Coming down to a travel hairdrier at 600W, then allowing your hair to dry a little first, a genny is not required. But a sine-wave inverter is, and if you use it for too long, you will need to run the engine.

And more generally, for wildcamping, you will not get by with less than a couple of decent capacity batteries, say 2 of 110Ah capacity. 

I hope this helps.

Dave


----------



## cole

Thanks Alan.
I realise i would have to get somebody to carry out replacing the battery etc. I would never attempt to do it myself. I am not familiar with invertors either sorry  I have tried to find out what type of battery it is but cant..it is the standard factory fitted one from swift so isnt anything special.
Nobody has actually answered the questions i am asking which dont need a technical response...such as :

Because my leisure battery has not been fully charged and has been left to go flat could that be why it is only lasting one night?

If i buy a good quality leisure battery 230ah and some sort of intelligent charger would this last for several nights? 

I was wondering if anybody that wild camps for more than a couple of nights knew thats all... and if they did successfully, i could buy the same equipment and do the same. 
If nobody knows the answer then fine...no response would be required. I have posted asking if anybody has the information on the swift voyager heating system and leisure battery but as yet no replies  
Hopefully one of the technical members will be able to offer me some simple advice  

Thanks in advance!


----------



## cole

Thanks Dave... 

How about if when i use a 12v hairdryer I run the engine on the motorhome... would that help?


----------



## DABurleigh

Don't waste time with a 12V hairdrier. If you went away motorhoming happy, I can't think of anything more likely to ruin it!

Stick with 600W to 1000W. But you will need a pure sine-wave inverter to create "mains" electricity from your batteries to run it.

Dave


----------



## peedee

If it is a new Swift Voyager they are fitted with dual fuel Truma combi boilers. You would logically run this on gas if you were not on hookup.
As regards the battery fitted, I can only guess based on what most suppliers would deliver and that would be an 85APH one. If this is correct get another similar battery fitted to give you 160APH.

peedee


----------



## cole

Would the pure sine inverter be fitted to the leisure battery?


----------



## erneboy

Cole, we live in our van and often have no mains hook up for days on end.

We watch telly and satellite (12 volt) do all the normal things. Mrs. Eb does use a travel hair dryer (via an inverter) but only every few days and only for a short time. We use gas for all cooking and kettle boiling and our heating runs on diesel.

We have 2 110 ah leisure batteries a 100w solar panel (and plans for at least one more) and for generating power we use a fuel cell (a quiet but expensive way of generating power).

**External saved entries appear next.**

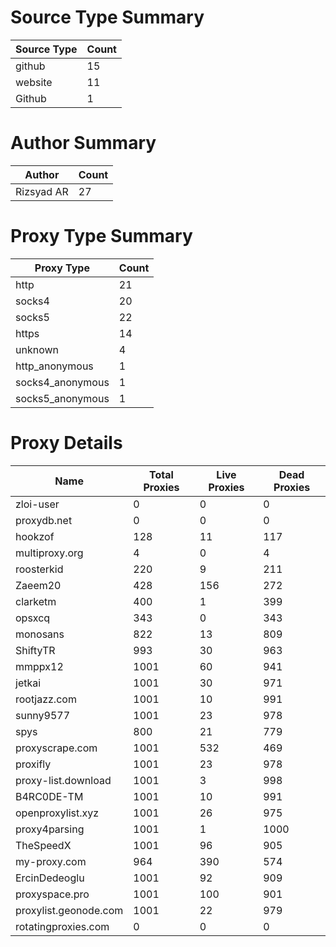 # Source Type Summary

| Source Type | Count |
|-------------|-------|
| github | 15 |
| website | 11 |
| Github | 1 |


# Author Summary

| Author | Count |
|--------|-------|
| Rizsyad AR | 27 |


# Proxy Type Summary

| Proxy Type | Count |
|------------|-------|
| http | 21 |
| socks4 | 20 |
| socks5 | 22 |
| https | 14 |
| unknown | 4 |
| http_anonymous | 1 |
| socks4_anonymous | 1 |
| socks5_anonymous | 1 |


# Proxy Details

| Name | Total Proxies | Live Proxies | Dead Proxies |
|------|---------------|--------------|---------------|
| zloi-user | 0 | 0 | 0 |
| proxydb.net | 0 | 0 | 0 |
| hookzof | 128 | 11 | 117 |
| multiproxy.org | 4 | 0 | 4 |
| roosterkid | 220 | 9 | 211 |
| Zaeem20 | 428 | 156 | 272 |
| clarketm | 400 | 1 | 399 |
| opsxcq | 343 | 0 | 343 |
| monosans | 822 | 13 | 809 |
| ShiftyTR | 993 | 30 | 963 |
| mmppx12 | 1001 | 60 | 941 |
| jetkai | 1001 | 30 | 971 |
| rootjazz.com | 1001 | 10 | 991 |
| sunny9577 | 1001 | 23 | 978 |
| spys | 800 | 21 | 779 |
| proxyscrape.com | 1001 | 532 | 469 |
| proxifly | 1001 | 23 | 978 |
| proxy-list.download | 1001 | 3 | 998 |
| B4RC0DE-TM | 1001 | 10 | 991 |
| openproxylist.xyz | 1001 | 26 | 975 |
| proxy4parsing | 1001 | 1 | 1000 |
| TheSpeedX | 1001 | 96 | 905 |
| my-proxy.com | 964 | 390 | 574 |
| ErcinDedeoglu | 1001 | 92 | 909 |
| proxyspace.pro | 1001 | 100 | 901 |
| proxylist.geonode.com | 1001 | 22 | 979 |
| rotatingproxies.com | 0 | 0 | 0 |
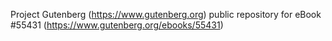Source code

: Project Gutenberg (https://www.gutenberg.org) public repository for eBook #55431 (https://www.gutenberg.org/ebooks/55431)

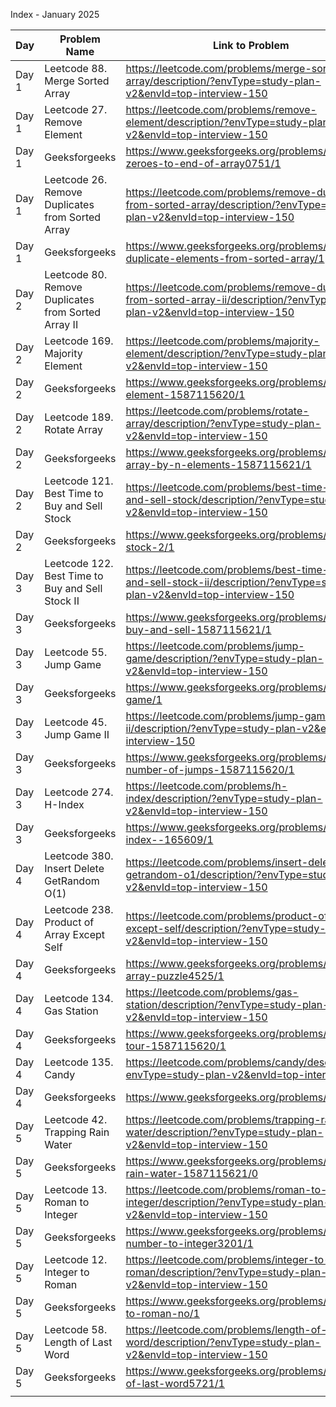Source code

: Index - January 2025

| Day   | Problem Name                                     | Link to Problem                                                                                                              | Notes |
| ----- | ------------------------------------------------ | ---------------------------------------------------------------------------------------------------------------------------- | ----- |
| Day 1 | Leetcode 88. Merge Sorted Array                  | https://leetcode.com/problems/merge-sorted-array/description/?envType=study-plan-v2&envId=top-interview-150                  | -     |
| Day 1 | Leetcode 27. Remove Element                      | https://leetcode.com/problems/remove-element/description/?envType=study-plan-v2&envId=top-interview-150                      | -     |
| Day 1 | Geeksforgeeks                                    | https://www.geeksforgeeks.org/problems/move-all-zeroes-to-end-of-array0751/1                                                 | -     |
| Day 1 | Leetcode 26. Remove Duplicates from Sorted Array | https://leetcode.com/problems/remove-duplicates-from-sorted-array/description/?envType=study-plan-v2&envId=top-interview-150 | -     |
| Day 1 | Geeksforgeeks                                    | https://www.geeksforgeeks.org/problems/remove-duplicate-elements-from-sorted-array/1                                         | -     |
| Day 2 | Leetcode 80. Remove Duplicates from Sorted Array II | https://leetcode.com/problems/remove-duplicates-from-sorted-array-ii/description/?envType=study-plan-v2&envId=top-interview-150 | -      |
| Day 2 | Leetcode 169. Majority Element | https://leetcode.com/problems/majority-element/description/?envType=study-plan-v2&envId=top-interview-150 | -      |
| Day 2 | Geeksforgeeks | https://www.geeksforgeeks.org/problems/majority-element-1587115620/1 | -      |
| Day 2 | Leetcode 189. Rotate Array | https://leetcode.com/problems/rotate-array/description/?envType=study-plan-v2&envId=top-interview-150 | -      |
| Day 2 | Geeksforgeeks | https://www.geeksforgeeks.org/problems/rotate-array-by-n-elements-1587115621/1 | -      |
| Day 2 | Leetcode 121. Best Time to Buy and Sell Stock | https://leetcode.com/problems/best-time-to-buy-and-sell-stock/description/?envType=study-plan-v2&envId=top-interview-150 | -      |
| Day 2 | Geeksforgeeks | https://www.geeksforgeeks.org/problems/buy-stock-2/1 | -      |
| Day 3 | Leetcode 122. Best Time to Buy and Sell Stock II | https://leetcode.com/problems/best-time-to-buy-and-sell-stock-ii/description/?envType=study-plan-v2&envId=top-interview-150 | -      |
| Day 3 | Geeksforgeeks | https://www.geeksforgeeks.org/problems/stock-buy-and-sell-1587115621/1 | -      |
| Day 3 | Leetcode 55. Jump Game | https://leetcode.com/problems/jump-game/description/?envType=study-plan-v2&envId=top-interview-150 | -      |
| Day 3 | Geeksforgeeks | https://www.geeksforgeeks.org/problems/jump-game/1 | -      |
| Day 3 | Leetcode 45. Jump Game II | https://leetcode.com/problems/jump-game-ii/description/?envType=study-plan-v2&envId=top-interview-150 | -      |
| Day 3 | Geeksforgeeks | https://www.geeksforgeeks.org/problems/minimum-number-of-jumps-1587115620/1 | -      |
| Day 3 | Leetcode 274. H-Index | https://leetcode.com/problems/h-index/description/?envType=study-plan-v2&envId=top-interview-150 | -      |
| Day 3 | Geeksforgeeks | https://www.geeksforgeeks.org/problems/find-h-index--165609/1 | -      |
| Day 4 | Leetcode 380. Insert Delete GetRandom O(1) | https://leetcode.com/problems/insert-delete-getrandom-o1/description/?envType=study-plan-v2&envId=top-interview-150 | -      |
| Day 4 | Leetcode 238. Product of Array Except Self | https://leetcode.com/problems/product-of-array-except-self/description/?envType=study-plan-v2&envId=top-interview-150 | -      |
| Day 4 | Geeksforgeeks | https://www.geeksforgeeks.org/problems/product-array-puzzle4525/1 | -      |
| Day 4 | Leetcode 134. Gas Station | https://leetcode.com/problems/gas-station/description/?envType=study-plan-v2&envId=top-interview-150 | -      |
| Day 4 | Geeksforgeeks | https://www.geeksforgeeks.org/problems/circular-tour-1587115620/1 | -      |
| Day 4 | Leetcode 135. Candy | https://leetcode.com/problems/candy/description/?envType=study-plan-v2&envId=top-interview-150 | -      |
| Day 4 | Geeksforgeeks | https://www.geeksforgeeks.org/problems/candy/1 | -      |
| Day 5 | Leetcode 42. Trapping Rain Water | https://leetcode.com/problems/trapping-rain-water/description/?envType=study-plan-v2&envId=top-interview-150 | -      |
| Day 5 | Geeksforgeeks | https://www.geeksforgeeks.org/problems/trapping-rain-water-1587115621/0 | -      |
| Day 5 | Leetcode 13. Roman to Integer | https://leetcode.com/problems/roman-to-integer/description/?envType=study-plan-v2&envId=top-interview-150 | -      |
| Day 5 | Geeksforgeeks | https://www.geeksforgeeks.org/problems/roman-number-to-integer3201/1 | -      |
| Day 5 | Leetcode 12. Integer to Roman | https://leetcode.com/problems/integer-to-roman/description/?envType=study-plan-v2&envId=top-interview-150 | -      |
| Day 5 | Geeksforgeeks | https://www.geeksforgeeks.org/problems/convert-to-roman-no/1 | -      |
| Day 5 | Leetcode 58. Length of Last Word | https://leetcode.com/problems/length-of-last-word/description/?envType=study-plan-v2&envId=top-interview-150 | -      |
| Day 5 | Geeksforgeeks | https://www.geeksforgeeks.org/problems/length-of-last-word5721/1 | -      |
|       |                                                  |                                                                                                                              |       |
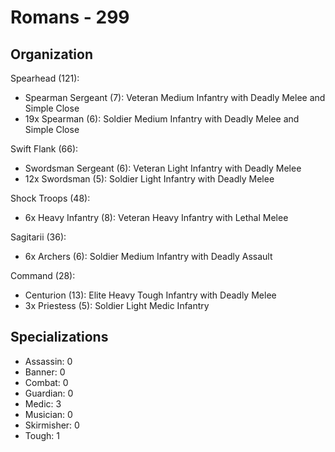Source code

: # Romans - 299

## Organization

Spearhead (121):
- Spearman Sergeant (7): Veteran Medium Infantry with Deadly Melee and Simple Close
- 19x Spearman (6): Soldier Medium Infantry with Deadly Melee and Simple Close

Swift Flank (66):
- Swordsman Sergeant (6): Veteran Light Infantry with Deadly Melee
- 12x Swordsman (5): Soldier Light Infantry with Deadly Melee

Shock Troops (48):
- 6x Heavy Infantry (8): Veteran Heavy Infantry with Lethal Melee

Sagitarii (36):
- 6x Archers (6): Soldier Medium Infantry with Deadly Assault

Command (28):
- Centurion (13): Elite Heavy Tough Infantry with Deadly Melee
- 3x Priestess (5): Soldier Light Medic Infantry

## Specializations

- Assassin: 0
- Banner: 0
- Combat: 0
- Guardian: 0
- Medic: 3
- Musician: 0
- Skirmisher: 0
- Tough: 1
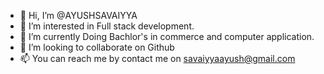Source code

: - 👋 Hi, I’m @AYUSHSAVAIYYA
- 👀 I’m interested in Full stack development.
- 🌱 I’m currently Doing Bachlor's in commerce and computer application.
- 💞️ I’m looking to collaborate on Github
- 📫 You can reach me by contact me on savaiyyaayush@gmail.com

<!---
AYUSHSAVAIYYA/AYUSHSAVAIYYA is a ✨ special ✨ repository because its `README.md` (this file) appears on your GitHub profile.
You can click the Preview link to take a look at your changes.
--->
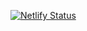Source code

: [![Netlify Status](https://api.netlify.com/api/v1/badges/276206d9-5261-4855-8764-aee41d93c564/deploy-status)](https://app.netlify.com/sites/fan5/deploys)
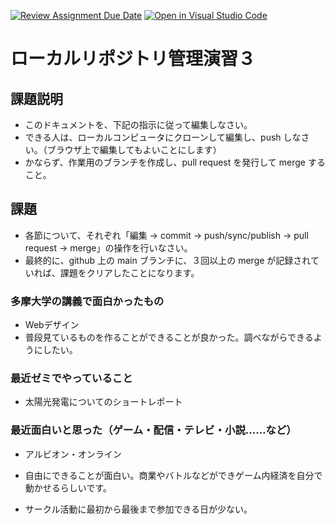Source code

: [![Review Assignment Due Date](https://classroom.github.com/assets/deadline-readme-button-22041afd0340ce965d47ae6ef1cefeee28c7c493a6346c4f15d667ab976d596c.svg)](https://classroom.github.com/a/ljeawwh6)
[![Open in Visual Studio Code](https://classroom.github.com/assets/open-in-vscode-2e0aaae1b6195c2367325f4f02e2d04e9abb55f0b24a779b69b11b9e10269abc.svg)](https://classroom.github.com/online_ide?assignment_repo_id=19882499&assignment_repo_type=AssignmentRepo)
# ローカルリポジトリ管理演習３

## 課題説明
- このドキュメントを、下記の指示に従って編集しなさい。
- できる人は、ローカルコンピュータにクローンして編集し、push しなさい。（ブラウザ上で編集してもよいことにします）
- かならず、作業用のブランチを作成し、pull request を発行して merge すること。

## 課題
- 各節について、それぞれ「編集 → commit → push/sync/publish → pull request → merge」の操作を行いなさい。
- 最終的に、github 上の main ブランチに、３回以上の merge が記録されていれば、課題をクリアしたことになります。

### 多摩大学の講義で面白かったもの
- Webデザイン
- 普段見ているものを作ることができることが良かった。調べながらできるようにしたい。
### 最近ゼミでやっていること
- 太陽光発電についてのショートレポート

### 最近面白いと思った（ゲーム・配信・テレビ・小説……など）
- アルビオン・オンライン
- 自由にできることが面白い。商業やバトルなどができゲーム内経済を自分で動かせるらしいです。

- サークル活動に最初から最後まで参加できる日が少ない。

We can go for as long as we like with this set up. 

As to why your battery goes flat, I do not know, you should have it tested. For charging, when on mains, your van should have an adequate charger built in, Alan.

Inverter connected to battery, yes.


----------



## peribro

DABurleigh said:


> Don't waste time with a 12V hairdrier. If you went away motorhoming happy, I can't think of anything more likely to ruin it!
> 
> Stick with 600W to 1000W. But you will need a pure sine-wave inverter to create "mains" electricity from your batteries to run it.
> 
> Dave


Dave

Does it have to be a pure sine-wave inverter? I had been thinking about getting a 1000W quasi inverter to enable my wife to use a 700W hairdryer from time to time.


----------



## DABurleigh

No, but it might!

See the MHF inverter FAQ here:
http://www.motorhomefacts.com/ftopicp-450452.html#450452

A hairdrier is simply an electric motor, which is an inductive load. With a given modified sine-wave inverter and given hairdrier, things may work perfectly. Then again they may not if unlucky!

Dave


----------



## barryd

If your battery is only lasting one night then I would say its on its way out. Take it to your local MH service dealer and get the biggest one that will fit. Should easily last 4 days. I would avoid getting an invertor at all costs though and try and find some other way of sorting your hair out!


----------



## CaGreg

Hi,
I know that you say that using a hairdryer is a no-negotiation issue but I just thought I would stick my oar in here and allow you to read another perspective.
I am a lady of the female variety with very thick curly hair. I am also a dedicated, hardcore wildcamper (with a very small 68AH battery . . in my van I hasten to add.) 
I wonder how you would feel about washing the hair the morning of the trip and when it is dried, putting a plait in it and leaving it like that til the end of the trip, given that it is only for four days. That way there would be no 'caravan hair' look going on at all. That is what I did when I had my hair longer than it is now.
Believe me, the amazing freedom that wildcamping offers more than makes up for a bit of compromise on the hair front and I am not one for neglecting appearances at any stage. 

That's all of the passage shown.